» **Extracted entries**

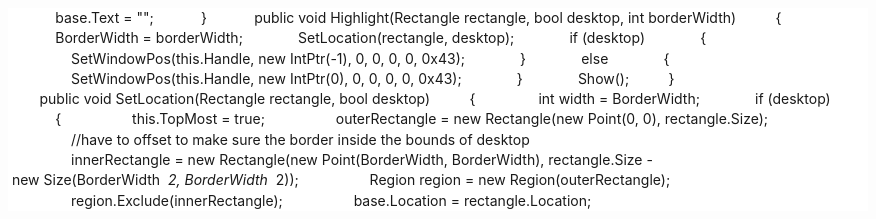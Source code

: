 &nbsp;&nbsp;&nbsp;&nbsp;&nbsp;&nbsp;&nbsp;&nbsp;&nbsp;&nbsp;&nbsp;&nbsp;<span class="cs__keyword">base</span>.Text&nbsp;=&nbsp;<span class="cs__string">&quot;&quot;</span>;&nbsp;
&nbsp;
&nbsp;&nbsp;&nbsp;&nbsp;&nbsp;&nbsp;&nbsp;&nbsp;}&nbsp;
&nbsp;
&nbsp;&nbsp;&nbsp;&nbsp;&nbsp;&nbsp;&nbsp;&nbsp;<span class="cs__keyword">public</span>&nbsp;<span class="cs__keyword">void</span>&nbsp;Highlight(Rectangle&nbsp;rectangle,&nbsp;<span class="cs__keyword">bool</span>&nbsp;desktop,&nbsp;<span class="cs__keyword">int</span>&nbsp;borderWidth)&nbsp;
&nbsp;&nbsp;&nbsp;&nbsp;&nbsp;&nbsp;&nbsp;&nbsp;{&nbsp;
&nbsp;&nbsp;&nbsp;&nbsp;&nbsp;&nbsp;&nbsp;&nbsp;&nbsp;&nbsp;&nbsp;&nbsp;BorderWidth&nbsp;=&nbsp;borderWidth;&nbsp;
&nbsp;&nbsp;&nbsp;&nbsp;&nbsp;&nbsp;&nbsp;&nbsp;&nbsp;&nbsp;&nbsp;&nbsp;SetLocation(rectangle,&nbsp;desktop);&nbsp;
&nbsp;&nbsp;&nbsp;&nbsp;&nbsp;&nbsp;&nbsp;&nbsp;&nbsp;&nbsp;&nbsp;&nbsp;<span class="cs__keyword">if</span>&nbsp;(desktop)&nbsp;
&nbsp;&nbsp;&nbsp;&nbsp;&nbsp;&nbsp;&nbsp;&nbsp;&nbsp;&nbsp;&nbsp;&nbsp;{&nbsp;
&nbsp;&nbsp;&nbsp;&nbsp;&nbsp;&nbsp;&nbsp;&nbsp;&nbsp;&nbsp;&nbsp;&nbsp;&nbsp;&nbsp;&nbsp;&nbsp;SetWindowPos(<span class="cs__keyword">this</span>.Handle,&nbsp;<span class="cs__keyword">new</span>&nbsp;IntPtr(-<span class="cs__number">1</span>),&nbsp;<span class="cs__number">0</span>,&nbsp;<span class="cs__number">0</span>,&nbsp;<span class="cs__number">0</span>,&nbsp;<span class="cs__number">0</span>,&nbsp;0x43);&nbsp;
&nbsp;&nbsp;&nbsp;&nbsp;&nbsp;&nbsp;&nbsp;&nbsp;&nbsp;&nbsp;&nbsp;&nbsp;}&nbsp;
&nbsp;&nbsp;&nbsp;&nbsp;&nbsp;&nbsp;&nbsp;&nbsp;&nbsp;&nbsp;&nbsp;&nbsp;<span class="cs__keyword">else</span>&nbsp;
&nbsp;&nbsp;&nbsp;&nbsp;&nbsp;&nbsp;&nbsp;&nbsp;&nbsp;&nbsp;&nbsp;&nbsp;{&nbsp;
&nbsp;&nbsp;&nbsp;&nbsp;&nbsp;&nbsp;&nbsp;&nbsp;&nbsp;&nbsp;&nbsp;&nbsp;&nbsp;&nbsp;&nbsp;&nbsp;SetWindowPos(<span class="cs__keyword">this</span>.Handle,&nbsp;<span class="cs__keyword">new</span>&nbsp;IntPtr(<span class="cs__number">0</span>),&nbsp;<span class="cs__number">0</span>,&nbsp;<span class="cs__number">0</span>,&nbsp;<span class="cs__number">0</span>,&nbsp;<span class="cs__number">0</span>,&nbsp;0x43);&nbsp;
&nbsp;&nbsp;&nbsp;&nbsp;&nbsp;&nbsp;&nbsp;&nbsp;&nbsp;&nbsp;&nbsp;&nbsp;}&nbsp;
&nbsp;&nbsp;&nbsp;&nbsp;&nbsp;&nbsp;&nbsp;&nbsp;&nbsp;&nbsp;&nbsp;&nbsp;Show();&nbsp;
&nbsp;&nbsp;&nbsp;&nbsp;&nbsp;&nbsp;&nbsp;&nbsp;}&nbsp;
&nbsp;
&nbsp;&nbsp;&nbsp;&nbsp;&nbsp;&nbsp;&nbsp;&nbsp;<span class="cs__keyword">public</span>&nbsp;<span class="cs__keyword">void</span>&nbsp;SetLocation(Rectangle&nbsp;rectangle,&nbsp;<span class="cs__keyword">bool</span>&nbsp;desktop)&nbsp;
&nbsp;&nbsp;&nbsp;&nbsp;&nbsp;&nbsp;&nbsp;&nbsp;{&nbsp;
&nbsp;
&nbsp;&nbsp;&nbsp;&nbsp;&nbsp;&nbsp;&nbsp;&nbsp;&nbsp;&nbsp;&nbsp;&nbsp;<span class="cs__keyword">int</span>&nbsp;width&nbsp;=&nbsp;BorderWidth;&nbsp;
&nbsp;&nbsp;&nbsp;&nbsp;&nbsp;&nbsp;&nbsp;&nbsp;&nbsp;&nbsp;&nbsp;&nbsp;<span class="cs__keyword">if</span>&nbsp;(desktop)&nbsp;
&nbsp;&nbsp;&nbsp;&nbsp;&nbsp;&nbsp;&nbsp;&nbsp;&nbsp;&nbsp;&nbsp;&nbsp;{&nbsp;
&nbsp;&nbsp;&nbsp;&nbsp;&nbsp;&nbsp;&nbsp;&nbsp;&nbsp;&nbsp;&nbsp;&nbsp;&nbsp;&nbsp;&nbsp;&nbsp;<span class="cs__keyword">this</span>.TopMost&nbsp;=&nbsp;<span class="cs__keyword">true</span>;&nbsp;
&nbsp;&nbsp;&nbsp;&nbsp;&nbsp;&nbsp;&nbsp;&nbsp;&nbsp;&nbsp;&nbsp;&nbsp;&nbsp;&nbsp;&nbsp;&nbsp;outerRectangle&nbsp;=&nbsp;<span class="cs__keyword">new</span>&nbsp;Rectangle(<span class="cs__keyword">new</span>&nbsp;Point(<span class="cs__number">0</span>,&nbsp;<span class="cs__number">0</span>),&nbsp;rectangle.Size);&nbsp;
&nbsp;&nbsp;&nbsp;&nbsp;&nbsp;&nbsp;&nbsp;&nbsp;&nbsp;&nbsp;&nbsp;&nbsp;&nbsp;&nbsp;&nbsp;&nbsp;<span class="cs__com">//have&nbsp;to&nbsp;offset&nbsp;to&nbsp;make&nbsp;sure&nbsp;the&nbsp;border&nbsp;inside&nbsp;the&nbsp;bounds&nbsp;of&nbsp;desktop</span>&nbsp;
&nbsp;&nbsp;&nbsp;&nbsp;&nbsp;&nbsp;&nbsp;&nbsp;&nbsp;&nbsp;&nbsp;&nbsp;&nbsp;&nbsp;&nbsp;&nbsp;innerRectangle&nbsp;=&nbsp;<span class="cs__keyword">new</span>&nbsp;Rectangle(<span class="cs__keyword">new</span>&nbsp;Point(BorderWidth,&nbsp;BorderWidth),&nbsp;rectangle.Size&nbsp;-&nbsp;<span class="cs__keyword">new</span>&nbsp;Size(BorderWidth&nbsp;*&nbsp;<span class="cs__number">2</span>,&nbsp;BorderWidth&nbsp;*&nbsp;<span class="cs__number">2</span>));&nbsp;
&nbsp;&nbsp;&nbsp;&nbsp;&nbsp;&nbsp;&nbsp;&nbsp;&nbsp;&nbsp;&nbsp;&nbsp;&nbsp;&nbsp;&nbsp;&nbsp;Region&nbsp;region&nbsp;=&nbsp;<span class="cs__keyword">new</span>&nbsp;Region(outerRectangle);&nbsp;
&nbsp;&nbsp;&nbsp;&nbsp;&nbsp;&nbsp;&nbsp;&nbsp;&nbsp;&nbsp;&nbsp;&nbsp;&nbsp;&nbsp;&nbsp;&nbsp;region.Exclude(innerRectangle);&nbsp;
&nbsp;&nbsp;&nbsp;&nbsp;&nbsp;&nbsp;&nbsp;&nbsp;&nbsp;&nbsp;&nbsp;&nbsp;&nbsp;&nbsp;&nbsp;&nbsp;<span class="cs__keyword">base</span>.Location&nbsp;=&nbsp;rectangle.Location;&nbsp;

» **Task description**
Take every line from the data that includes the word "public".

» **Reply to the exercise**
&nbsp;&nbsp;&nbsp;&nbsp;&nbsp;&nbsp;&nbsp;&nbsp;<span class="cs__keyword">public</span>&nbsp;<span class="cs__keyword">void</span>&nbsp;Highlight(Rectangle&nbsp;rectangle,&nbsp;<span class="cs__keyword">bool</span>&nbsp;desktop,&nbsp;<span class="cs__keyword">int</span>&nbsp;borderWidth)&nbsp;
&nbsp;&nbsp;&nbsp;&nbsp;&nbsp;&nbsp;&nbsp;&nbsp;<span class="cs__keyword">public</span>&nbsp;<span class="cs__keyword">void</span>&nbsp;SetLocation(Rectangle&nbsp;rectangle,&nbsp;<span class="cs__keyword">bool</span>&nbsp;desktop)&nbsp;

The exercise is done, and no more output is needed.